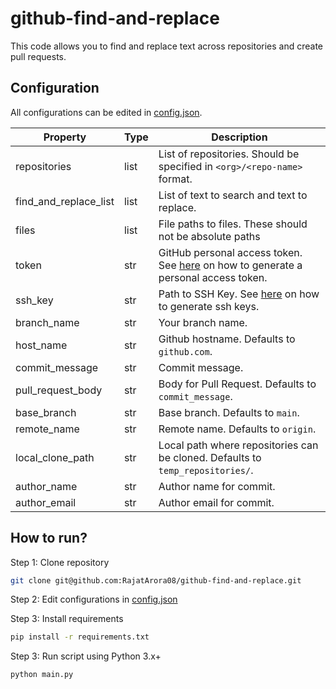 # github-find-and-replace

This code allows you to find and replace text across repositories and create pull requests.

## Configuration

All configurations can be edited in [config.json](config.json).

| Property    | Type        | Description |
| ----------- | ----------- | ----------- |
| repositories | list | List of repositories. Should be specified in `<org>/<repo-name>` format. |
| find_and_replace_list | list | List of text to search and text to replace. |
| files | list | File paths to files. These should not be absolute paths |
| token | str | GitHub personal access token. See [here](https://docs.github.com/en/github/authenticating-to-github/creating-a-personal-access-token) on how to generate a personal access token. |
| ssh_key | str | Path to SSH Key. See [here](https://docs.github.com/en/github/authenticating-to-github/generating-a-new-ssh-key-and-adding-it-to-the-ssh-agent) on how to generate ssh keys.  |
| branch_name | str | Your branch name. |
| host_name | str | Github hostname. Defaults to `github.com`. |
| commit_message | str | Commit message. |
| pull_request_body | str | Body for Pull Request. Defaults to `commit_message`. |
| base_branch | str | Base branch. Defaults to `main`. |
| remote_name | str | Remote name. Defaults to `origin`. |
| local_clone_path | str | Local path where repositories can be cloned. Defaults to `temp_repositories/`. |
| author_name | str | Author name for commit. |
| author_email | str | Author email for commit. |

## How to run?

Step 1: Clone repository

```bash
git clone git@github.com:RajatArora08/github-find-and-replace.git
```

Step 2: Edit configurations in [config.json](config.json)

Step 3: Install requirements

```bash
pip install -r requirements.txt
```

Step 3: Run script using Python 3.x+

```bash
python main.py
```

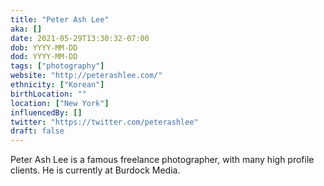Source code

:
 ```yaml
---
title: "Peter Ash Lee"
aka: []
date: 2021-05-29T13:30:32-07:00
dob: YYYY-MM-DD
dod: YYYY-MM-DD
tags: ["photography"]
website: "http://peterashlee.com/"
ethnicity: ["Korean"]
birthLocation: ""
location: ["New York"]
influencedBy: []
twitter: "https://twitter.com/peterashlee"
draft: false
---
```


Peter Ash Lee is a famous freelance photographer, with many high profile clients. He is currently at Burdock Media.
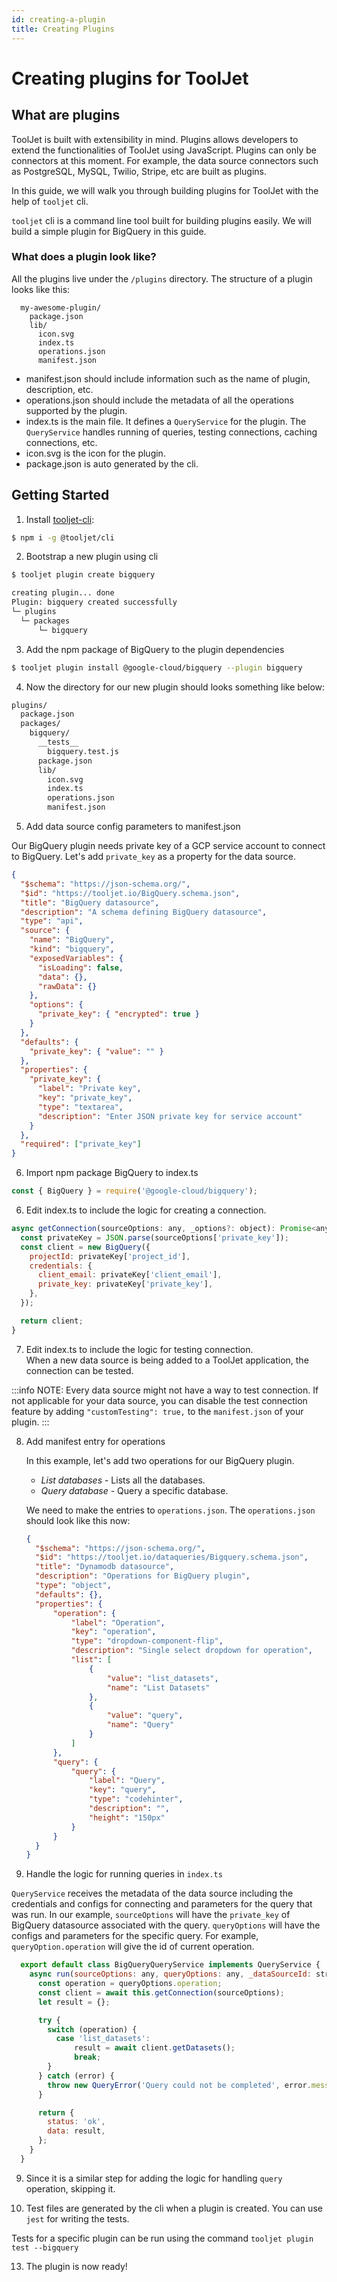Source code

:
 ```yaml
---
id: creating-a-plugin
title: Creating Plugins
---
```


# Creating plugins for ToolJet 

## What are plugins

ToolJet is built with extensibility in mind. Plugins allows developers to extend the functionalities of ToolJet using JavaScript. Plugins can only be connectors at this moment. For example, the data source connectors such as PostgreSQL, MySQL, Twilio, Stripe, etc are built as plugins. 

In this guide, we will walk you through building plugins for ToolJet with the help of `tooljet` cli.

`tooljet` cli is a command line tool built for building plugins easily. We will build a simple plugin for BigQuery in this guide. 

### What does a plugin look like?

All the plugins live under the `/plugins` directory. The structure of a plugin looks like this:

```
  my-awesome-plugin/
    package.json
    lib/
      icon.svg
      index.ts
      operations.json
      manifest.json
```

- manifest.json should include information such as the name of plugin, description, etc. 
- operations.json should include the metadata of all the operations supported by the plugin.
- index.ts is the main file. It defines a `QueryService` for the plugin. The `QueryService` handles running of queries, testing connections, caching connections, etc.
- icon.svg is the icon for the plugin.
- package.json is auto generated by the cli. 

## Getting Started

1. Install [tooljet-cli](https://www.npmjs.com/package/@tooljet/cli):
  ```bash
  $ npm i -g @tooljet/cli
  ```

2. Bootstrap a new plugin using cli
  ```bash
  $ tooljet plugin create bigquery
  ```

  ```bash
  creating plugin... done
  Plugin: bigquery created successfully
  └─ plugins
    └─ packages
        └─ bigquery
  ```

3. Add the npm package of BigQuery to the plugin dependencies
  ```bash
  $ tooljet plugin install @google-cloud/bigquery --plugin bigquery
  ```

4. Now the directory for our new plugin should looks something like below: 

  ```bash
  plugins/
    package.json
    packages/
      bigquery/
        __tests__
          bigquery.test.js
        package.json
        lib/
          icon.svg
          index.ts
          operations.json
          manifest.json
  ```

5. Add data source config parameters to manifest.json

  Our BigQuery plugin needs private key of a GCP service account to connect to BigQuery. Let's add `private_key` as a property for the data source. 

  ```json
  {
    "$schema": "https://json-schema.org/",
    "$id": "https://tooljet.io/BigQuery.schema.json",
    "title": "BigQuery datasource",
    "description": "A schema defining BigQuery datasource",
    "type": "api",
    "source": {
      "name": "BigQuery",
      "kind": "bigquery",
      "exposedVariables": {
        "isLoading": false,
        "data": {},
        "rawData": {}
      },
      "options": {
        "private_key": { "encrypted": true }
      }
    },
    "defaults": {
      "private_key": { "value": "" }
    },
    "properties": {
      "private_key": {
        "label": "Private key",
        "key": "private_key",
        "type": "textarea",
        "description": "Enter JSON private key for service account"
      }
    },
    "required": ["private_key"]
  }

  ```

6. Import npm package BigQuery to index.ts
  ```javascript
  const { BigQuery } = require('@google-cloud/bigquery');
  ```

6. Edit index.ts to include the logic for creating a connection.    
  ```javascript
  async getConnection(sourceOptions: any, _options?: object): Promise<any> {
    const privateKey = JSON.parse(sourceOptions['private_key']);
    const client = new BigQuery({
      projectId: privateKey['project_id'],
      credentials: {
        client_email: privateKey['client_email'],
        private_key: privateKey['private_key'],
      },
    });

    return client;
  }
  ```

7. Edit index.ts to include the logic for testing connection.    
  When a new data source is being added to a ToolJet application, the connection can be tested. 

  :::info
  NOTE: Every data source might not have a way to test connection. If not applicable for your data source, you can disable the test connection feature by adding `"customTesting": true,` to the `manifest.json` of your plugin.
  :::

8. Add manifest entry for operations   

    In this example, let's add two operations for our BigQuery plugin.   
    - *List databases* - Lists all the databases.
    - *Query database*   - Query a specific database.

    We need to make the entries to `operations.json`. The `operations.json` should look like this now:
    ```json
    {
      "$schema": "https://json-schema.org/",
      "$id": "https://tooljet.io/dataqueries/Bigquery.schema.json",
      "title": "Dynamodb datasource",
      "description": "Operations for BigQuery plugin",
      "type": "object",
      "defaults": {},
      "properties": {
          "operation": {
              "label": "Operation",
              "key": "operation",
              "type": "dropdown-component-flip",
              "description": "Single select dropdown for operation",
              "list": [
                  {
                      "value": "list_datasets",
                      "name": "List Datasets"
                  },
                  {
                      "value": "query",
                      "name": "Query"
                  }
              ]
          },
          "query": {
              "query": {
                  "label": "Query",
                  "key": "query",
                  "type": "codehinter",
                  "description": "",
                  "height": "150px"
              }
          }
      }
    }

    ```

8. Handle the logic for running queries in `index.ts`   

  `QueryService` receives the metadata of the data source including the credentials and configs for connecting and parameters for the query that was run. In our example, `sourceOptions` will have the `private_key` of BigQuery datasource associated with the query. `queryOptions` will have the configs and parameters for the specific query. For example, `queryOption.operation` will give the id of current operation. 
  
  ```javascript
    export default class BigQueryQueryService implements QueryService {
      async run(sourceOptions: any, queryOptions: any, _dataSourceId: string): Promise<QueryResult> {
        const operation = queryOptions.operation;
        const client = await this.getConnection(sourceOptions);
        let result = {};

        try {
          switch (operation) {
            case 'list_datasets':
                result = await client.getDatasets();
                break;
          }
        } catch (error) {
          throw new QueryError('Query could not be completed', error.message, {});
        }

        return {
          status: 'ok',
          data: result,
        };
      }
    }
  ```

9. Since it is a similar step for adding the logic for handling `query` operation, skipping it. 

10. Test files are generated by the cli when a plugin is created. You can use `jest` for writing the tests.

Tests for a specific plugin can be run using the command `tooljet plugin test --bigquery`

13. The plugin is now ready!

### Exercise prompt
Each line in the records that carries "google" must be copied out.

### Result for this task
  $ tooljet plugin install @google-cloud/bigquery --plugin bigquery
  const { BigQuery } = require('@google-cloud/bigquery');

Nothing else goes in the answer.